» Material supplied:
---+---
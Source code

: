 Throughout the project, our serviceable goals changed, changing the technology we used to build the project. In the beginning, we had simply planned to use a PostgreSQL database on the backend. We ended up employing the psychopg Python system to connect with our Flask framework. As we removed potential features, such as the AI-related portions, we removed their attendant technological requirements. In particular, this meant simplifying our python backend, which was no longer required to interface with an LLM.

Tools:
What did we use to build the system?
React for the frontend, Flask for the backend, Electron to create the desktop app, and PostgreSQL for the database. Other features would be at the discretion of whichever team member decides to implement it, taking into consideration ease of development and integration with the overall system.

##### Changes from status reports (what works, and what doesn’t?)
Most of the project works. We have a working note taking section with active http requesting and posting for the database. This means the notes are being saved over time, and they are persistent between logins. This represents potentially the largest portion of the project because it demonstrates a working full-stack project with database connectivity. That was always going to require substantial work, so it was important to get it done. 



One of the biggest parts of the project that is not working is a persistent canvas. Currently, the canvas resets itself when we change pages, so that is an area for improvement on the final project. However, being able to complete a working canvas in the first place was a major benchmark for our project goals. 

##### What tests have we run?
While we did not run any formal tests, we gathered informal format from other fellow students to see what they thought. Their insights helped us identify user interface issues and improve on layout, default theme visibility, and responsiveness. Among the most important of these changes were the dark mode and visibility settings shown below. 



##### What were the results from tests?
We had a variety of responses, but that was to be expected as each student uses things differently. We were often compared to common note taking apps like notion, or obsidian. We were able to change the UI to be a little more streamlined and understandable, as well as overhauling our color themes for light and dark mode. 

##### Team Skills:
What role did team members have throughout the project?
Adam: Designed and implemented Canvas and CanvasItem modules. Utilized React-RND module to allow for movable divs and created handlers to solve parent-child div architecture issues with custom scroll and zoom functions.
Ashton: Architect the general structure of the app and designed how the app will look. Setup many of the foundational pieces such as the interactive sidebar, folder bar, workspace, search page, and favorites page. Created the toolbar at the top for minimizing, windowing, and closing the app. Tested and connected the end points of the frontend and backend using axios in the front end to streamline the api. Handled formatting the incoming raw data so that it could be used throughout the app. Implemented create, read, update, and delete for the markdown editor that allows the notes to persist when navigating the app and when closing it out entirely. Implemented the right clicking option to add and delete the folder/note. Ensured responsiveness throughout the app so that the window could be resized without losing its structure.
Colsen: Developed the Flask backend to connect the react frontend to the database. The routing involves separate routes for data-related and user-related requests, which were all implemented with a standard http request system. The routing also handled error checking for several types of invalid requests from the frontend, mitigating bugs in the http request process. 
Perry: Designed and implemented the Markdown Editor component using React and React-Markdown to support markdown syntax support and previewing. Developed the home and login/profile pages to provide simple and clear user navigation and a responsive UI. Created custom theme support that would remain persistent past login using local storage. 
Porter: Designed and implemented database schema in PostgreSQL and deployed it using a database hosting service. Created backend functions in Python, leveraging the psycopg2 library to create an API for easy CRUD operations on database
---+---
» Problem statement:
Copy every line of the records above, starting with the first, up to and including the line containing "Most of the".

» Exercise output:
Source code

: Throughout the project, our serviceable goals changed, changing the technology we used to build the project. In the beginning, we had simply planned to use a PostgreSQL database on the backend. We ended up employing the psychopg Python system to connect with our Flask framework. As we removed potential features, such as the AI-related portions, we removed their attendant technological requirements. In particular, this meant simplifying our python backend, which was no longer required to interface with an LLM.

Tools:
What did we use to build the system?
React for the frontend, Flask for the backend, Electron to create the desktop app, and PostgreSQL for the database. Other features would be at the discretion of whichever team member decides to implement it, taking into consideration ease of development and integration with the overall system.

##### Changes from status reports (what works, and what doesn’t?)
Most of the project works. We have a working note taking section with active http requesting and posting for the database. This means the notes are being saved over time, and they are persistent between logins. This represents potentially the largest portion of the project because it demonstrates a working full-stack project with database connectivity. That was always going to require substantial work, so it was important to get it done. 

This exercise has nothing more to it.